Skeletal muscle (gastrocnemius) metabolic parameters and insulin signaling during hyperinsulinemic-euglycemic clamps for wild-type and UCP3 transgenic mice fed RC or HFD. n = 8 (WT RC, UCP3 HFD); 10 (UCP3 RC); 11 (WT HFD). (A) In vivo insulin-stimulated glucose uptake in skeletal muscle. ‡P < 0.01 versus all other groups. (B) In vivo insulin-stimulated rate of skeletal muscle glycolysis. †P = 0.05 versus all other groups. (C) In vivo insulin-stimulated rate of skeletal muscle glycogen synthesis. ††P = 0.02 versus all other groups. (D) IRS-1–associated PI3K activity. †P = 0.05 versus all other groups.

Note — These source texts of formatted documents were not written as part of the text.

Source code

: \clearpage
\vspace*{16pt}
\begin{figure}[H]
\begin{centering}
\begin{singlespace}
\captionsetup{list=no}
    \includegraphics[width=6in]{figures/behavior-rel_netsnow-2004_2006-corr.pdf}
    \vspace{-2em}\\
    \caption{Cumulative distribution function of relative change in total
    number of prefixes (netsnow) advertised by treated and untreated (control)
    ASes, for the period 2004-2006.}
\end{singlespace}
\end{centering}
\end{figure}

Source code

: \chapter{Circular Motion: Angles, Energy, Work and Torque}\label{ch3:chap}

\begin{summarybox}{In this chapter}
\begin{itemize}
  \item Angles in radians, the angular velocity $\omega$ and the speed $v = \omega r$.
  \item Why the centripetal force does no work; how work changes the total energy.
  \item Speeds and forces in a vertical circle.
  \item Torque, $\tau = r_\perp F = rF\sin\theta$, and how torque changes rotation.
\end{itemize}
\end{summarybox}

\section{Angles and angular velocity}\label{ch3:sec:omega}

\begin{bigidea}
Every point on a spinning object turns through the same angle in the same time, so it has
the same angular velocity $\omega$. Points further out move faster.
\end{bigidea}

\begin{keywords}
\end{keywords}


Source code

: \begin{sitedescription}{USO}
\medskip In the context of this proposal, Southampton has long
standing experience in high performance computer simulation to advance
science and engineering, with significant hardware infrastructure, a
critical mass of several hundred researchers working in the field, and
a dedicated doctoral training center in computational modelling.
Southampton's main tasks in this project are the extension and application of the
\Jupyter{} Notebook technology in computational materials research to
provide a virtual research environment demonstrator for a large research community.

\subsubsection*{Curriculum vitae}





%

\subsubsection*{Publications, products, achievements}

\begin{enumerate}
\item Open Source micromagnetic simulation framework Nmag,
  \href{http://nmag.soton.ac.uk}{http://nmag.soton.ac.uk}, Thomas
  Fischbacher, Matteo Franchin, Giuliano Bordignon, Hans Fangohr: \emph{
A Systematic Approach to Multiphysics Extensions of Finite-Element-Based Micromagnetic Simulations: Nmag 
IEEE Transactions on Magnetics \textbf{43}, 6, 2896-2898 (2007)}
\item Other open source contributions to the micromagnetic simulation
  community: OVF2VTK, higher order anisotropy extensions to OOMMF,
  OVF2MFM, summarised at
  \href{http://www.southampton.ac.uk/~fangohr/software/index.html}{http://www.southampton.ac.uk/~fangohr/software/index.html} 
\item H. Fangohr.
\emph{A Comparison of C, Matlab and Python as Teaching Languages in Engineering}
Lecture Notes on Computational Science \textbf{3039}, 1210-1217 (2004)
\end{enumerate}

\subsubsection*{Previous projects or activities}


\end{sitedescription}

Age- and fat-matched wild-type and UCP3 transgenic mice
In order to match the ratio of fat to whole-body mass in wild-type and UCP3 transgenic mice and to exclude the confounding effect of mixed background of the mice on glucose and fat metabolism, 6-week-old, inbred (backcrossed more than 9 generations) wild-type mice and homozygous UCP3 transgenic mice were fed HFD for 10 days. Studying the mice at this early age resulted in no significant difference in body fat percentage between the 2 groups, as assessed by nuclear magnetic resonance analysis (wild-type, 12.4% ± 0.6%; UCP3, 11.9% ± 0.5%; NS). In order to further evaluate the prevention of HFD-induced obesity in UCP3 transgenic mice, energy balance of these mice was assessed in an animal metabolic monitoring system for 4 days (2 days for acclimation followed by 2 days of measurements). Although locomotor activity was similar in the wild-type and UCP3 transgenic mice, total energy expenditure and food intake were 30% and 50% higher, respectively, in UCP3 transgenic mice than in age- and fat-matched wild-type mice (Figure 6, A–C). Despite the increased energy expenditure and food intake in UCP3 transgenic mice, there were no differences in the respiratory quotient between the 2 groups (Figure 6D).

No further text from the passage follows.